Un interrupteur électrique pour contrôler les réactions chimiques

pourraient avoir un effects considérable sur le développement de nouvelles molécules, permettant non seulement une synthèse in addition respectueuse de l’environnement, mais aussi un contrôle externe très very simple d’une réaction chimique.

En chimie, la création de composés chimiques organiques complexes à partir de réactifs in addition simples est appelée « synthèse organique ». Par réactions successives, les chimistes assemblent de petites molécules pour finalement previous les produits souhaités. La synthèse organique est cruciale pour la fabrication de médicaments, de polymères, de produits agrochimiques, de pigments et de parfums. Ces étapes successives sont extrêmement précises et délicates à contrôler. Pour limiter les ressources nécessaires, le rendement de chaque étape de réaction doit être exceptional. Parvenir à un meilleur contrôle et à une exploitation as well as straightforward de ces réactions reste un défi de recherche majeur.
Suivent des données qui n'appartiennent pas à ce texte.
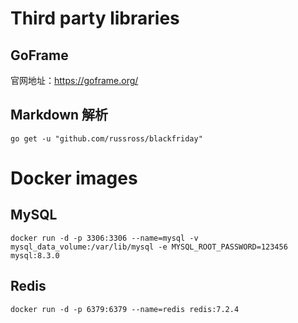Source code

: # Third party libraries

## GoFrame

官网地址：https://goframe.org/

## Markdown 解析

```shell
go get -u "github.com/russross/blackfriday"
```


# Docker images

## MySQL

```shell
docker run -d -p 3306:3306 --name=mysql -v mysql_data_volume:/var/lib/mysql -e MYSQL_ROOT_PASSWORD=123456 mysql:8.3.0
```

## Redis

```shell
docker run -d -p 6379:6379 --name=redis redis:7.2.4
```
Un interrupteur électrique pour contrôler les réactions chimiques

« Toute transformation moléculaire résulte du déplacement d’électrons – des particules élémentaires chargées négativement – d’un endroit à un autre dans une molécule », explique Stefan Matile, professeur titulaire au Département de chimie organique de la Faculté des sciences de l’UNIGE et membre du Centre nationwide de compétence en recherche (PRN) Ingénierie des systèmes moléculaires, qui a dirigé l’étude. Les électrons peuvent être influencés par un champ électrique externe. Il est donc théoriquement probable de contrôler électriquement les réactions chimiques. Bien que very simple dans son principe et prometteuse en termes d’impact, cette approche s’est heurtée à plusieurs limites et ses quelques implémentations ont donné de mauvais résultats.

Une avancée tant attendue

Avec leurs équipes, Stefan Matile et son homologue de l’université de Cardiff, le professeur Thomas Wirth, sont parvenus à activer une réaction chimique organique avec un easy champ électrique. Pour ce faire, ils ont conçu un réacteur microfluidique électrochimique. Leurs résultats montrent clairement la dépendance entre l’état d’avancement de la réaction chimique et l’intensité du champ électrique appliqué. Cet appareil permet d’activer une réaction chimique simplement en appuyant sur un interrupteur.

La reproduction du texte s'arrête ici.